But you seem so together…..
“But you always seem so happy and confident… you seem so together”, is the typical response that I get from someone when I confide in them that I have a long history of suffering from anxiety and panic disorder. There- the cat’s out of the bag. Even though it started back in my early 20′s (only a smidge more than a few years ago), with panic attacks and shortness of breath, I didn’t feel like I was on my way to becoming the mayor of Crazytown until about ten weeks after my first baby was born. Accompanying the usual roller coaster of postpartum hormones and emotions, I was steamrolled by grief over the death of my grandma, who held onto life by a string, just so she could meet her first great-grandbaby. She passed away when my daughter was only eight weeks old, and that is about when my world was started to turn askew.
I realize now that I was suffering from postpartum depression, but at the time, I was convinced that I would never be “normal” again. I would wake in the middle of the night in frozen terror, convinced that someone was conspiring to take my baby (who slept in a bassinet right next to my bed) or break into our home. I would get out of bed three and four times a night to make sure that the doors and windows were locked, in addition to the usual every-three-hour feedings that my daughter demanded. The combination resulted in my sleeping only a couple of hours nightly, for months at a time. I was so frayed and frazzled, like a rubber band that has been pulled so tightly, you can nearly predict the moment that it is going to snap.
At the end of a postpartum follow-up appointment, my wonderful and very attentive doctor must have noticed that my eyes were more hollow than usual, my under-eye circles a little darker, and my disposition more sallow. As we were saying good-bye, she gently put her hand on my shoulder, and asked me, “are you doing alright? I mean really doing okay?” I could feel the surging crack start to splinter the delicate “Supermom” veneer that I had so successfully hidden behind, and out of that crack, my tears and emotions poured. I told her about my grandma, and my fear, and how little I was sleeping, and I sobbed huge crocodile tears when I was describing my middle-of-the-night panic episodes where I thought that people were going to hurt me or my child. I thought for sure that she was going to order a straight-jacket for me right then and there, and held my breath as I waited to see how she would respond to my admissions. I will never forget the way she so reassuringly and softly said, “none of this is your fault, you are a wonderful mother, and you will not go crazy.” I so badly wanted to believe her. She sent me home with several different resources to learn about depression and anxiety, yoga, meditation and medication. After a week or so of trying the holistic remedies, I did my research on different medications for depression and anxiety, and decided that it was a route that I had to try.

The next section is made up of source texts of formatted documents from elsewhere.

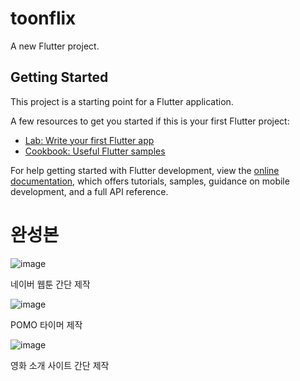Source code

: # toonflix

A new Flutter project.

## Getting Started

This project is a starting point for a Flutter application.

A few resources to get you started if this is your first Flutter project:

- [Lab: Write your first Flutter app](https://docs.flutter.dev/get-started/codelab)
- [Cookbook: Useful Flutter samples](https://docs.flutter.dev/cookbook)

For help getting started with Flutter development, view the
[online documentation](https://docs.flutter.dev/), which offers tutorials,
samples, guidance on mobile development, and a full API reference.


# 완성본
![image](https://github.com/user-attachments/assets/29bcb09b-e188-4c40-9cce-55ad83e54ae1)

네이버 웹툰 간단 제작


![image](https://github.com/user-attachments/assets/e2695da9-a38d-4c45-9255-e72905e5aafd)

POMO 타이머 제작


![image](https://github.com/user-attachments/assets/30e12cad-fa96-4948-a2b4-220d7345ea73)

영화 소개 사이트 간단 제작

Seven years later, I have been off and on, mixed and matched, increased and decreased on all different arrays and cocktails of medications for anxiety and depression. In hindsight, I wish that I had given the yoga and meditation more effort, but I truly think that I was so depleted and desperate at the time, that I needed the most aggressive form of treatment, that would work in the shortest amount of time. Within weeks of taking my first dose of Zoloft, I began to realize that I was sleeping better (or as good as one can with an infant), I was not as sensitive and fearful, and I was starting to feel a little more like myself.
What I didn’t realize, and what has taken me years to realize, is that I was becoming “flat”. The flame that sparked my fire, that lent me my creative edge, and fueled my entrepreneurial spirit, was slowly beginning to extinguish. It’s time to take off the cast, and see what I can do to heal those past wounds. Now is the time for me to learn other methods of coping with my anxiety, and I intend to keep trying until something works. It has been six days since I weaned myself off of Buproprion, and there have been several days where I have experienced some disconcerting side effects, like dizziness, nausea and headaches. But, I am determined to find a better way to live. I am not against psychological medications, and agree that people really do have chemical imbalances which cause them to have to rely on these medications to live their lives. But for myself, personally, there must be a better answer. I want to unlock my potential, unleash my creativity, drop-kick my fear and anxiety, and find out what’s really under all of my layers. I will keep you posted on how this process plays out and the different skills and tactics that I pick up along the way that help get me to my goal of being more healthy on the inside. Don’t expect me to walk around chanting like a Buddhist monk, while contorting myself into poses likely seen on stage at Cirque Du Soleil, but do look forward (a.k.a. you’ve been warned), to me getting a little bit of my spark back.